Introduction To Dimensionality Reduction
Almost all machine learning models will suffer from the curse of dimensionality, so today's post is dedicated to the technique of dimensionality reduction.
We will go over what exactly the curse of dimensionality is and how it affects the performance of your models as well as practical ways to eliminate it.
Contents
- Curse of dimensionality
- Feature engineering
- Feature selection
- Other techniques
Curse Of Dimensionality (COD)
To put it simply COD happens when a dataset that you are using for your ML problem has so many features that the performance of the model falls.
Generally, this happens when you have 100 or more features however this again is relative to the specific problem your working on.
Later in the article, we will discuss the two main ways of eliminating the curse of dimensionality, feature engineering/ feature extraction and feature selection. These two techniques come under the idea of dimensionality reduction.
As the number of features increases the trained model becomes more and more complex and data being less dense, leading to higher training and predicting times as well as lowered accuracy due to features that do not correlate to target variables.
As you can see from the figure above, when there is only one feature it is very easy to find a pattern in the data but when we move into three features the model gets much more complex. You cant imagine how complex it gets with over a hundred features.
Feature Engineering
Feature engineering is a common term in ML that means taking multiple features and manipulating them into a lower dimension (fewer features). The two most common algorithms for this are PCA and T-NSE which will now be explained.
Principal component analysis (PCA) is probably the most popular and is a feature extraction technique that takes a set of possibly correlated features and converts them to uncorrelated linear variables (principal components). You can find out how to use it with python here.
It's important to note the PCA will work best if your data is linearly distributed.
Next, we have t distributed stochastic neighbour embedding (T-NSE). This is a slightly less popular technique for feature engineering and data visualisation, it looks for similarities between multiple features and puts them into one cluster (seen in the figure below). You can also find out how to use it using python here.
There is however a big problem with T-NSE, it is very computationally expensive especially in high dimensions and it can take a very long time to compute. It is also worth mentioning that T-NSE can only reduce to up to three features.
Feature Selection
Feature selection does exactly what's in the name, you use a technique to select which features you want to keep for your model and which ones you want to throw out. Some features clearly won't provide the model with any useful information so they can be chucked out manually, examples of these include names and IDs.
Feature selection algorithms can be sectioned off into three types:
- Wraper-based: These select a set of features and consider that set as a search problem.
- Filter-based: Here the algorithms are passed a metric such as correlation or chi-square and a threshold value. Then a set of features that meets that threshold are selected.

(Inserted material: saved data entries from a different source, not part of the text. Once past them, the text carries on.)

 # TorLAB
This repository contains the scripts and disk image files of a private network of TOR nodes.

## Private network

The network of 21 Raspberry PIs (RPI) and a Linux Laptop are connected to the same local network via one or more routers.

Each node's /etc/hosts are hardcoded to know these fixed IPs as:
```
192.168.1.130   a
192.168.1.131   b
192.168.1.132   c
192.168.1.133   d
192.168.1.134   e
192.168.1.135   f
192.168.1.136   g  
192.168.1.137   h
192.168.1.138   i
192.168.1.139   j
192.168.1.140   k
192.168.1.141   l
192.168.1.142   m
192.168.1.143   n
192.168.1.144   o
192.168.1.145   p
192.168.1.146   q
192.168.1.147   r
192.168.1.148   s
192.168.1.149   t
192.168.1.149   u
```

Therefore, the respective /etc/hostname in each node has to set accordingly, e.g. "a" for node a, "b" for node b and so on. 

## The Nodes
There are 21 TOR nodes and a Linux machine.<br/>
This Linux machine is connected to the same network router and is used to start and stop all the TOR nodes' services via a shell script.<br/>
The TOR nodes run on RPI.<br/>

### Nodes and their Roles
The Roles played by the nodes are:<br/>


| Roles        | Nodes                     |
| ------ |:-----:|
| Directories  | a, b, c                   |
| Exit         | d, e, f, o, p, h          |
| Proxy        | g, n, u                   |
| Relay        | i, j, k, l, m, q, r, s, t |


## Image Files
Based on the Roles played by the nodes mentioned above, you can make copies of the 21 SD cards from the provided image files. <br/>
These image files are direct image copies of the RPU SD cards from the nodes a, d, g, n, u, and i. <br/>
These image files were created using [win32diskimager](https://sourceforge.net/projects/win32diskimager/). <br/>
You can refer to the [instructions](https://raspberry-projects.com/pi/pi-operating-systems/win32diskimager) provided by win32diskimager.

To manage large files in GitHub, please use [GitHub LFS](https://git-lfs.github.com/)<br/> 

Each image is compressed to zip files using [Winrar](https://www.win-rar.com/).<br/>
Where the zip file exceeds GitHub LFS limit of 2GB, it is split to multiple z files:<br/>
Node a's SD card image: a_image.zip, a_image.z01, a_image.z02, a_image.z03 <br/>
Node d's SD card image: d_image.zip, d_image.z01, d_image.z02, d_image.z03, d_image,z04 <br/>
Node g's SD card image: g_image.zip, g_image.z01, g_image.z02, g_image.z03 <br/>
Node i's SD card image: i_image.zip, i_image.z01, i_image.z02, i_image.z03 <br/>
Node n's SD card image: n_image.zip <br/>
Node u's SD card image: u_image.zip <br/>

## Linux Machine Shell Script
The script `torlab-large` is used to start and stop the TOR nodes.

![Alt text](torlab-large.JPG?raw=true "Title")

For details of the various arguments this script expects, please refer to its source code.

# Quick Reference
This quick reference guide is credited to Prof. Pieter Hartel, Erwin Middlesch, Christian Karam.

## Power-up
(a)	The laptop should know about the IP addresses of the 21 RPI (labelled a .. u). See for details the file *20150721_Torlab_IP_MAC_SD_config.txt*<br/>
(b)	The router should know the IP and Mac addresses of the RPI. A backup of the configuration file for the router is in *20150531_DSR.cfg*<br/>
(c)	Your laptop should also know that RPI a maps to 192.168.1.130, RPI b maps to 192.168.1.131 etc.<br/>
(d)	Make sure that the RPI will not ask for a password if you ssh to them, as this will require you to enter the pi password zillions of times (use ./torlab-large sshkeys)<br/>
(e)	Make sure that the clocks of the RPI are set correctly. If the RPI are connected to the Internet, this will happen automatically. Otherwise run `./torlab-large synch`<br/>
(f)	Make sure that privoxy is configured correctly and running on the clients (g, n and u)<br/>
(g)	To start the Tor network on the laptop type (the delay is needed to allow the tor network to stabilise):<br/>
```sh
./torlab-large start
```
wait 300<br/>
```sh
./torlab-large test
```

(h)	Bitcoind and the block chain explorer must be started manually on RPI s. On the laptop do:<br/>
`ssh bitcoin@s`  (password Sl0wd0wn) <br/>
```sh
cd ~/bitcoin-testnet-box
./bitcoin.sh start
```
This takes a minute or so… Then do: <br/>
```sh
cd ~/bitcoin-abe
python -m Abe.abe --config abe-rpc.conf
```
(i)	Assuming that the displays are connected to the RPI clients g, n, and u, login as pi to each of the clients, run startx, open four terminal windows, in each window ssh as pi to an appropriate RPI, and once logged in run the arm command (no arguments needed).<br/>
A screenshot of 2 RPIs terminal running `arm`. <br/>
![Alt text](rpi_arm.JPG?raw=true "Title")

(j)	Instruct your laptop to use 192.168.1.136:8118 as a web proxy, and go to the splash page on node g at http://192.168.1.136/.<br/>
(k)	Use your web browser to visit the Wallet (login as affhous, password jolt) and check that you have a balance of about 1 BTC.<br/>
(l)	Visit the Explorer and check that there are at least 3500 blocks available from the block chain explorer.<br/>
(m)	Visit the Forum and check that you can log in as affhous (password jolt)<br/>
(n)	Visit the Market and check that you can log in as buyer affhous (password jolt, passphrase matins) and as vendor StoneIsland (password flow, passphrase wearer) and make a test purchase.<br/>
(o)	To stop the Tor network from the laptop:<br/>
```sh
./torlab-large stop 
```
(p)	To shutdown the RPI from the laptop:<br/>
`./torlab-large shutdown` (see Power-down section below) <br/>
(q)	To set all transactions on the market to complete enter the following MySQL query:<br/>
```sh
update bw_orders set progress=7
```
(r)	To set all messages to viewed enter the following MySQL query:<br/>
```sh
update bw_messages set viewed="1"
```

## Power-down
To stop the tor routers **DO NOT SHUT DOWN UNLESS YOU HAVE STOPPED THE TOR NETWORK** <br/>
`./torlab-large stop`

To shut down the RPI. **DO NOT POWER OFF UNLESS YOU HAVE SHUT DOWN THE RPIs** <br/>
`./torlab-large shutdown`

- Embedded: Some models have a built-in feature selection, some of these include Lasso and RF.
Let's go over 2 of the more popular algorithms for feature selection.
- Recursive feature elimination (RFE) —This is a wrapper-based algorithm and is one of the most popular. RFE works by searching for a subset of features starting with the whole training dataset and successfully removes features until the desired number remains. The python example can be found here.

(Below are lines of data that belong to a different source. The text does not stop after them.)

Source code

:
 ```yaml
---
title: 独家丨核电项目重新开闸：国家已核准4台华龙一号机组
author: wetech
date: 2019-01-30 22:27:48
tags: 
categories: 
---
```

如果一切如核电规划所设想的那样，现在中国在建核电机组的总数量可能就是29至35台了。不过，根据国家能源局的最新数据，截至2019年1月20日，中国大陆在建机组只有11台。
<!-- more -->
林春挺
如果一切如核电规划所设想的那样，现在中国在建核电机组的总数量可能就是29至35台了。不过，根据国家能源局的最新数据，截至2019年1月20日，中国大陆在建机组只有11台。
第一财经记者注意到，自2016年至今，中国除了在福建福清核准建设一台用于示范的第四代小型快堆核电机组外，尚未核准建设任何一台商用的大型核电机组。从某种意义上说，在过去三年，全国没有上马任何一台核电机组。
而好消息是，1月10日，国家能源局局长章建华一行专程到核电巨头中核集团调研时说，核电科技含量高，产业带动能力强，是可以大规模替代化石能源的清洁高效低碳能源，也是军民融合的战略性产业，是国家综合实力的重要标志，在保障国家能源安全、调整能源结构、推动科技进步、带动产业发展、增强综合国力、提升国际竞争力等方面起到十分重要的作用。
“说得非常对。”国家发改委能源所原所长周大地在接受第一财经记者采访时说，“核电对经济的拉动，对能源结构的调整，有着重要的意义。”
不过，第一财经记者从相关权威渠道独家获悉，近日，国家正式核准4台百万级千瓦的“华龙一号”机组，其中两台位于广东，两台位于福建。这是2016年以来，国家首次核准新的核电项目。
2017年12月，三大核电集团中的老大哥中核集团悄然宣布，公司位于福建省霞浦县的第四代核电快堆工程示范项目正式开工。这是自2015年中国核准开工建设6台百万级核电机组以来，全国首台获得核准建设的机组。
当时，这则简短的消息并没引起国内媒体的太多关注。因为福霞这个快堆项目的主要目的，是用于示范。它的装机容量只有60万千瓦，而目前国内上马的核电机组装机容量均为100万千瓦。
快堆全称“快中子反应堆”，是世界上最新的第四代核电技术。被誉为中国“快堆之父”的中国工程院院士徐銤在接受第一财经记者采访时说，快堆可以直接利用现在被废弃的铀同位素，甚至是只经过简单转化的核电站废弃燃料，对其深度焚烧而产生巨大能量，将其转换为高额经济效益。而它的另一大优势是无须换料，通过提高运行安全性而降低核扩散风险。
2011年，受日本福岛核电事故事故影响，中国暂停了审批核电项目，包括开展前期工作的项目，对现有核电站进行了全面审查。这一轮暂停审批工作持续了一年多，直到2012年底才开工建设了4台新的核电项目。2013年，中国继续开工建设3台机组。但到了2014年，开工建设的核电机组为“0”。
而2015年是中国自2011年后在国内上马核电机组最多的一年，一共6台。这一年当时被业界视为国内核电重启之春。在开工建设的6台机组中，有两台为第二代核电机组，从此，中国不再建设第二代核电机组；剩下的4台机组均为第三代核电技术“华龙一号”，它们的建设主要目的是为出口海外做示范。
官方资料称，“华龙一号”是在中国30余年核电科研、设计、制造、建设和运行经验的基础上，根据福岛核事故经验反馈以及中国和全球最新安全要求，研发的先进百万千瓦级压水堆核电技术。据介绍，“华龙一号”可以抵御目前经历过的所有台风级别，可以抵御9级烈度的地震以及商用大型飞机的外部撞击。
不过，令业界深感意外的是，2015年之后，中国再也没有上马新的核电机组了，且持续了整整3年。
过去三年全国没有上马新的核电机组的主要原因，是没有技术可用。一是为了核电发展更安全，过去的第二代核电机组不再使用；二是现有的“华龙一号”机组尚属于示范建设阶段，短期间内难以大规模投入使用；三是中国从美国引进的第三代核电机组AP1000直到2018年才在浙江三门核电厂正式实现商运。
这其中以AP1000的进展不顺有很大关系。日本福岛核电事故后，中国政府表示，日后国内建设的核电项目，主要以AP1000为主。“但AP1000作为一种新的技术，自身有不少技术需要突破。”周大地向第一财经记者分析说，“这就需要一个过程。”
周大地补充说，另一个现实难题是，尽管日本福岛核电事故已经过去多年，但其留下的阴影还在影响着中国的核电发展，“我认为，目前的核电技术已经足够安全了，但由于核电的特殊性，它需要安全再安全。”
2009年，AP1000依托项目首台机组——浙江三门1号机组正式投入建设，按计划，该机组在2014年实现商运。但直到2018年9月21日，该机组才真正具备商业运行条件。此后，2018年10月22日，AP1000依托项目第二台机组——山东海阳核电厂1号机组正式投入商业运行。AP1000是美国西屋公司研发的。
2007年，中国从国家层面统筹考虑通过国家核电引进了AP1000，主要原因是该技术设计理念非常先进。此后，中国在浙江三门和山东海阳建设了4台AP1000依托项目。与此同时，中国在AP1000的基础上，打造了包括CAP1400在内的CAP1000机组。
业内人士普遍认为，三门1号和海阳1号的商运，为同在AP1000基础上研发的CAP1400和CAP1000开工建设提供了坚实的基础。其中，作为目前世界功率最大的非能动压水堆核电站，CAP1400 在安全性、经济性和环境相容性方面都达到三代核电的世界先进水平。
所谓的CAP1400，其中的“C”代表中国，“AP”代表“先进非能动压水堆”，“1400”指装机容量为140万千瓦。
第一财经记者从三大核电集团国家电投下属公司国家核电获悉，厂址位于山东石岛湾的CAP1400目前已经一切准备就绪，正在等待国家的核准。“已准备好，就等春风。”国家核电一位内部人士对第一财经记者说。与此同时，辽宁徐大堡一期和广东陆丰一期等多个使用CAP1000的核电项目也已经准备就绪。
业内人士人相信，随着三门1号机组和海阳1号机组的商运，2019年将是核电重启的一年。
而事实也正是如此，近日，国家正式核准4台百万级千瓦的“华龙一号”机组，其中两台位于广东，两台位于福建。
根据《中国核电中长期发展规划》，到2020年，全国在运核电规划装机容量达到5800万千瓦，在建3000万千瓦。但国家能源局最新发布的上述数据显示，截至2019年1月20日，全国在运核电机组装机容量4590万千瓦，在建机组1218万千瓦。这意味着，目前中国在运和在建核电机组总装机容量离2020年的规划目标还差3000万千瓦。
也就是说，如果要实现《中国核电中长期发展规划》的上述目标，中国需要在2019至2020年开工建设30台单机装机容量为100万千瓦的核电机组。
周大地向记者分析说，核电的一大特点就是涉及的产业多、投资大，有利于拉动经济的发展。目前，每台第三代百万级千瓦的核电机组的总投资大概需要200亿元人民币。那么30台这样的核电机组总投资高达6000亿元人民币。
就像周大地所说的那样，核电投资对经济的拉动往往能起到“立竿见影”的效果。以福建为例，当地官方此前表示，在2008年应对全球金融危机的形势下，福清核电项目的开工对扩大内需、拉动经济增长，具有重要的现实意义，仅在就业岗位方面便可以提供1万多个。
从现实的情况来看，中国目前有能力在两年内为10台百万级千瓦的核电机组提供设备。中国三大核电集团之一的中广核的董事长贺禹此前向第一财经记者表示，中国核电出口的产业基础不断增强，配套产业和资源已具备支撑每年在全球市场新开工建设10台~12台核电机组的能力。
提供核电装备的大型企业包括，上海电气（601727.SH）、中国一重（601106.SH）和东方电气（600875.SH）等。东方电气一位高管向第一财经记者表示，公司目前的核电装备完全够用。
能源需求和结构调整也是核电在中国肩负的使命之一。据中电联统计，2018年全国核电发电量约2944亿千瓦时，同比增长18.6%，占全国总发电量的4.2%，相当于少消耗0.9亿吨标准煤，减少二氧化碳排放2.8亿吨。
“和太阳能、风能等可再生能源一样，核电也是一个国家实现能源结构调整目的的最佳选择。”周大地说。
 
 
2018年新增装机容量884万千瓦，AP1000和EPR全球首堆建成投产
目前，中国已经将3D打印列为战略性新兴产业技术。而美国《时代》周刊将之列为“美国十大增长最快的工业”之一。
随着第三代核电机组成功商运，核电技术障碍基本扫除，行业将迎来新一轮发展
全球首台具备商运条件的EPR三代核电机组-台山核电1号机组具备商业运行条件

- Chi-squared — This is another popular algorithm but this one is filter-based. To define chi-squared, in statistics, it is a test to see the independence of two variables (formula can be found below). So this algorithm simply selects the features with the highest chi-squared values when tested on the target variable as this means they are dependent on each other. The python example can be found here.
Other Techniques
Here is a shortlist of some other techniques that I think should be mentioned:
- Missing values — If a feature has a large proportion of missing values then it won't be very useful and should be removed.
- Low variance — When the values of a feature have a very low variance e.g. 95% of the values are 1 and only 5% are 0 then this feature should be removed.

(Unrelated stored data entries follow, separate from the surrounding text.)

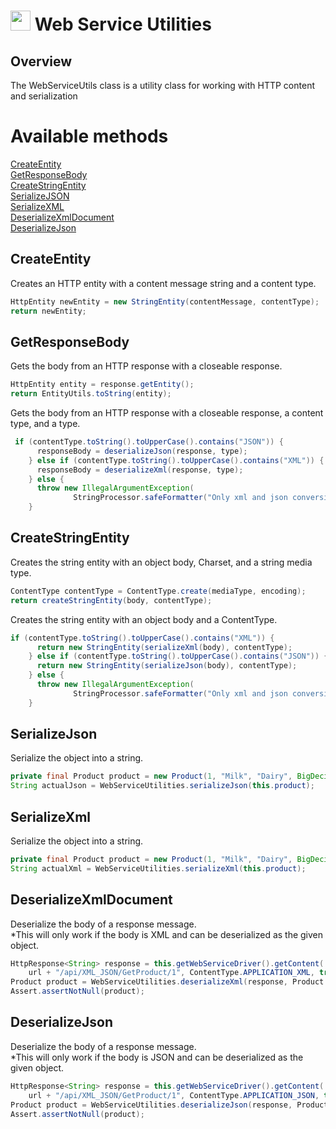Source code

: # <img src="resources/MAQS.jpg" height="32" width="32"> Web Service Utilities

## Overview
The WebServiceUtils class is a utility class for working with HTTP content and serialization 

# Available methods
[CreateEntity](#CreateEntity)  
[GetResponseBody](#GetResponseBody)  
[CreateStringEntity](#CreateStringEntity)  
[SerializeJSON](#SerializeJson)  
[SerializeXML](#SerializeXml)  
[DeserializeXmlDocument](#DeserializeXmlDocument)  
[DeserializeJson](#DeserializeJson)  

## CreateEntity
Creates an HTTP entity with a content message string and a content type.
```java
HttpEntity newEntity = new StringEntity(contentMessage, contentType);
return newEntity;
```

## GetResponseBody
Gets the body from an HTTP response with a closeable response.
```java
HttpEntity entity = response.getEntity();
return EntityUtils.toString(entity);
```
Gets the body from an HTTP response with a closeable response, a content type, and a type.
```java
 if (contentType.toString().toUpperCase().contains("JSON")) {
      responseBody = deserializeJson(response, type);
    } else if (contentType.toString().toUpperCase().contains("XML")) {
      responseBody = deserializeXml(response, type);
    } else {
      throw new IllegalArgumentException(
              StringProcessor.safeFormatter("Only xml and json conversions are currently supported"));
    }
```

## CreateStringEntity
Creates the string entity with an object body, Charset, and a string media type.
```java
ContentType contentType = ContentType.create(mediaType, encoding);
return createStringEntity(body, contentType);
```
Creates the string entity with an object body and a ContentType.
```java
if (contentType.toString().toUpperCase().contains("XML")) {
      return new StringEntity(serializeXml(body), contentType);
    } else if (contentType.toString().toUpperCase().contains("JSON")) {
      return new StringEntity(serializeJson(body), contentType);
    } else {
      throw new IllegalArgumentException(
              StringProcessor.safeFormatter("Only xml and json conversions are currently supported"));
    }
```

## SerializeJson
Serialize the object into a string.
```java
private final Product product = new Product(1, "Milk", "Dairy", BigDecimal.TEN);
String actualJson = WebServiceUtilities.serializeJson(this.product);
```

## SerializeXml
Serialize the object into a string.
```java
private final Product product = new Product(1, "Milk", "Dairy", BigDecimal.TEN);
String actualXml = WebServiceUtilities.serializeXml(this.product);
```

## DeserializeXmlDocument
Deserialize the body of a response message.  
*This will only work if the body is XML and can be deserialized as the given object.
```java
HttpResponse<String> response = this.getWebServiceDriver().getContent(
    url + "/api/XML_JSON/GetProduct/1", ContentType.APPLICATION_XML, true);
Product product = WebServiceUtilities.deserializeXml(response, Product.class);
Assert.assertNotNull(product);
```

## DeserializeJson
Deserialize the body of a response message.  
*This will only work if the body is JSON and can be deserialized as the given object.
```java
HttpResponse<String> response = this.getWebServiceDriver().getContent(
    url + "/api/XML_JSON/GetProduct/1", ContentType.APPLICATION_JSON, true);
Product product = WebServiceUtilities.deserializeJson(response, Product.class);
Assert.assertNotNull(product);
```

- High correlation — If two features are very strongly correlated then removing one of them (or merging them) will reduce the dimensionality without loss of information.
Summary
As you have learnt dimensionality reduction is a very important concept that can drastically alter the performance of your model. This article was only an introduction and a reference point for the topic and should most definitely be explored further.
To conclude I would like to list some disadvantages of dimensionality reduction:
- There may be some information lost.
- Sometimes linear correlations between variables found by PCA can be undesirable.
- We may not know what number of features is the optimum amount and can only be found through experimentation.